Instructions for the task> Every entry that follows should be output exactly, and every image in it left out.

Records from a data collection>
▼

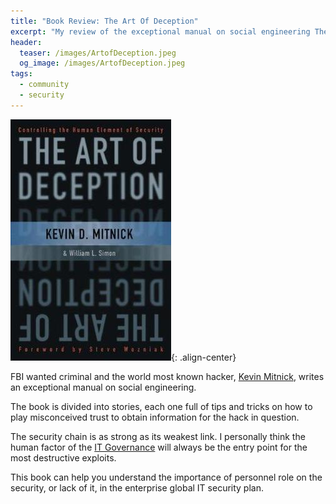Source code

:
 ```yaml
---
title: "Book Review: The Art Of Deception"
excerpt: "My review of the exceptional manual on social engineering The Art of Deception, written by Kevin Mitnick."
header:
  teaser: /images/ArtofDeception.jpeg
  og_image: /images/ArtofDeception.jpeg
tags:
  - community
  - security
---
```


![art_of_deception](/images/ArtofDeception.jpeg){: .align-center}

FBI wanted criminal and the world most known hacker, [Kevin Mitnick](http://en.wikipedia.org/wiki/Kevin_Mitnick), writes an exceptional manual on social engineering.

The book is divided into stories, each one full of tips and tricks on how to play misconceived trust to obtain information for the hack in question.

The security chain is as strong as its weakest link. I personally think the human factor of the [IT Governance](http://en.wikipedia.org/wiki/Information_technology_governance) will always be the entry point for the most destructive exploits.

This book can help you understand the importance of personnel role on the security, or lack of it, in the enterprise global IT security plan.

▲

Your solution>
Source code

:
 ```yaml
---
title: "Book Review: The Art Of Deception"
excerpt: "My review of the exceptional manual on social engineering The Art of Deception, written by Kevin Mitnick."
header:
  teaser: /images/ArtofDeception.jpeg
  og_image: /images/ArtofDeception.jpeg
tags:
  - community
  - security
---
```


![art_of_deception](/images/ArtofDeception.jpeg){: .align-center}

FBI wanted criminal and the world most known hacker, [Kevin Mitnick](http://en.wikipedia.org/wiki/Kevin_Mitnick), writes an exceptional manual on social engineering.

The book is divided into stories, each one full of tips and tricks on how to play misconceived trust to obtain information for the hack in question.

The security chain is as strong as its weakest link. I personally think the human factor of the [IT Governance](http://en.wikipedia.org/wiki/Information_technology_governance) will always be the entry point for the most destructive exploits.

This book can help you understand the importance of personnel role on the security, or lack of it, in the enterprise global IT security plan.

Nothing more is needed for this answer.